Commercial Fundraisers

  • Commercial fundraisers must register and file annual reports with the Attorney General.
  • Commercial fundraisers may raise funds for only those charitable organizations that are registered with the Attorney General (or are exempt from the registration requirement).
  • Commercial fundraisers must notify the Attorney General at least ten days in advance of a solicitation campaign for charitable purposes (except in cases of disasters or emergencies). The notice must include: (a) the name, address, and telephone number of the charitable organization; (b) the name, address, and telephone number of the commercial fundraiser; (c) the fundraising methods to be used; (d) the projected dates when performance under the contract will commence and terminate; and (e) the name, address, and telephone number of the person responsible for directing and supervising the work of the commercial fundraiser under the contract.
  • If requested by a solicited person, a commercial fundraiser must disclose the percentage of the total expenses of the fundraiser to the total revenue received by the fundraiser. If the request is made in writing, the commercial fundraiser must disclose in writing within five days. Disclosure must be made immediately if verbally requested, followed in writing within five days.
  • Commercial fundraisers must maintain records relating to solicitation campaigns for ten years after the end of each campaign. Records are subject to inspection by the Attorney General.

Fundraising Counsel

  • Fundraising counsel must register and file annual reports with the Attorney General.
  • Fundraising counsel must notify the Attorney General at least ten days in advance of a solicitation campaign for charitable purposes (except in cases of disasters or emergencies). The notice must include: (a) the name, address, and telephone number of the charitable organization; (b) the name, address, and telephone number of the fundraising counsel; (c) the projected dates when performance under the contract will commence and terminate; and (d) the name, address, and telephone number of the person responsible for directing and supervising the work of the fundraising counsel under the contract.

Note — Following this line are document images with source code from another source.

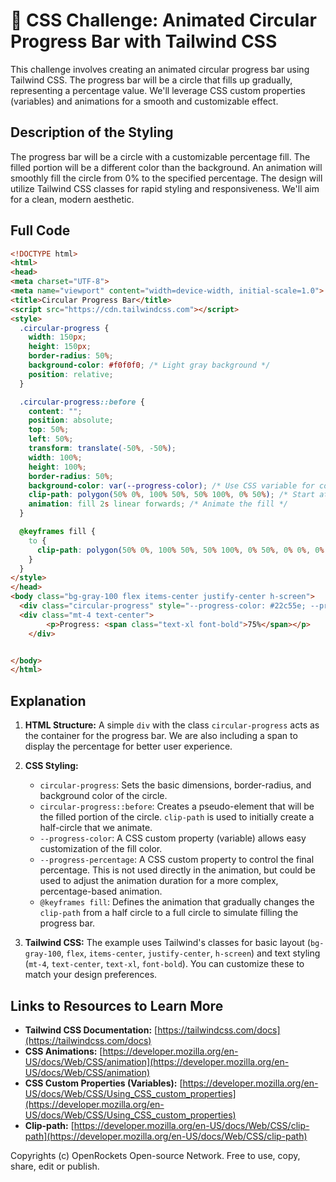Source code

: # 🐞 CSS Challenge:  Animated Circular Progress Bar with Tailwind CSS


This challenge involves creating an animated circular progress bar using Tailwind CSS. The progress bar will be a circle that fills up gradually, representing a percentage value.  We'll leverage CSS custom properties (variables) and animations for a smooth and customizable effect.


## Description of the Styling

The progress bar will be a circle with a customizable percentage fill.  The filled portion will be a different color than the background.  An animation will smoothly fill the circle from 0% to the specified percentage. The design will utilize Tailwind CSS classes for rapid styling and responsiveness.  We'll aim for a clean, modern aesthetic.


## Full Code

```html
<!DOCTYPE html>
<html>
<head>
<meta charset="UTF-8">
<meta name="viewport" content="width=device-width, initial-scale=1.0">
<title>Circular Progress Bar</title>
<script src="https://cdn.tailwindcss.com"></script>
<style>
  .circular-progress {
    width: 150px;
    height: 150px;
    border-radius: 50%;
    background-color: #f0f0f0; /* Light gray background */
    position: relative;
  }

  .circular-progress::before {
    content: "";
    position: absolute;
    top: 50%;
    left: 50%;
    transform: translate(-50%, -50%);
    width: 100%;
    height: 100%;
    border-radius: 50%;
    background-color: var(--progress-color); /* Use CSS variable for color */
    clip-path: polygon(50% 0%, 100% 50%, 50% 100%, 0% 50%); /* Start at right */
    animation: fill 2s linear forwards; /* Animate the fill */
  }

  @keyframes fill {
    to {
      clip-path: polygon(50% 0%, 100% 50%, 50% 100%, 0% 50%, 0% 0%, 0% 0%); /* Full circle */
    }
  }
</style>
</head>
<body class="bg-gray-100 flex items-center justify-center h-screen">
  <div class="circular-progress" style="--progress-color: #22c55e; --progress-percentage: 75%;"> </div>
  <div class="mt-4 text-center">
        <p>Progress: <span class="text-xl font-bold">75%</span></p>
    </div>


</body>
</html>
```

## Explanation

1. **HTML Structure:** A simple `div` with the class `circular-progress` acts as the container for the progress bar. We are also including a span to display the percentage for better user experience.

2. **CSS Styling:**
    * `circular-progress`: Sets the basic dimensions, border-radius, and background color of the circle.
    * `circular-progress::before`: Creates a pseudo-element that will be the filled portion of the circle.  `clip-path` is used to initially create a half-circle that we animate.
    * `--progress-color`: A CSS custom property (variable) allows easy customization of the fill color.
    * `--progress-percentage`: A CSS custom property to control the final percentage.  This is not used directly in the animation, but could be used to adjust the animation duration for a more complex, percentage-based animation.
    * `@keyframes fill`: Defines the animation that gradually changes the `clip-path` from a half circle to a full circle to simulate filling the progress bar.


3. **Tailwind CSS:** The example uses Tailwind's classes for basic layout (`bg-gray-100`, `flex`, `items-center`, `justify-center`, `h-screen`) and text styling (`mt-4`, `text-center`, `text-xl`, `font-bold`). You can customize these to match your design preferences.


## Links to Resources to Learn More

* **Tailwind CSS Documentation:** [https://tailwindcss.com/docs](https://tailwindcss.com/docs)
* **CSS Animations:** [https://developer.mozilla.org/en-US/docs/Web/CSS/animation](https://developer.mozilla.org/en-US/docs/Web/CSS/animation)
* **CSS Custom Properties (Variables):** [https://developer.mozilla.org/en-US/docs/Web/CSS/Using_CSS_custom_properties](https://developer.mozilla.org/en-US/docs/Web/CSS/Using_CSS_custom_properties)
* **Clip-path:** [https://developer.mozilla.org/en-US/docs/Web/CSS/clip-path](https://developer.mozilla.org/en-US/docs/Web/CSS/clip-path)


Copyrights (c) OpenRockets Open-source Network. Free to use, copy, share, edit or publish.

Penalties for Non-Compliance

  • Failure to comply with the annual reporting and annual registration renewal requirements generally result in late fees being imposed.
  • Failures to comply with the other requirements could result in civil penalties (up to $1,000 on the first offense and up to $2,500 on each subsequent offense).
  • In addition to civil penalties, commercial fundraisers who fail to register, renew the registration, file the annual reports, or disclose the percentage of the total expenses to the total revenue received could be barred from fundraising in California.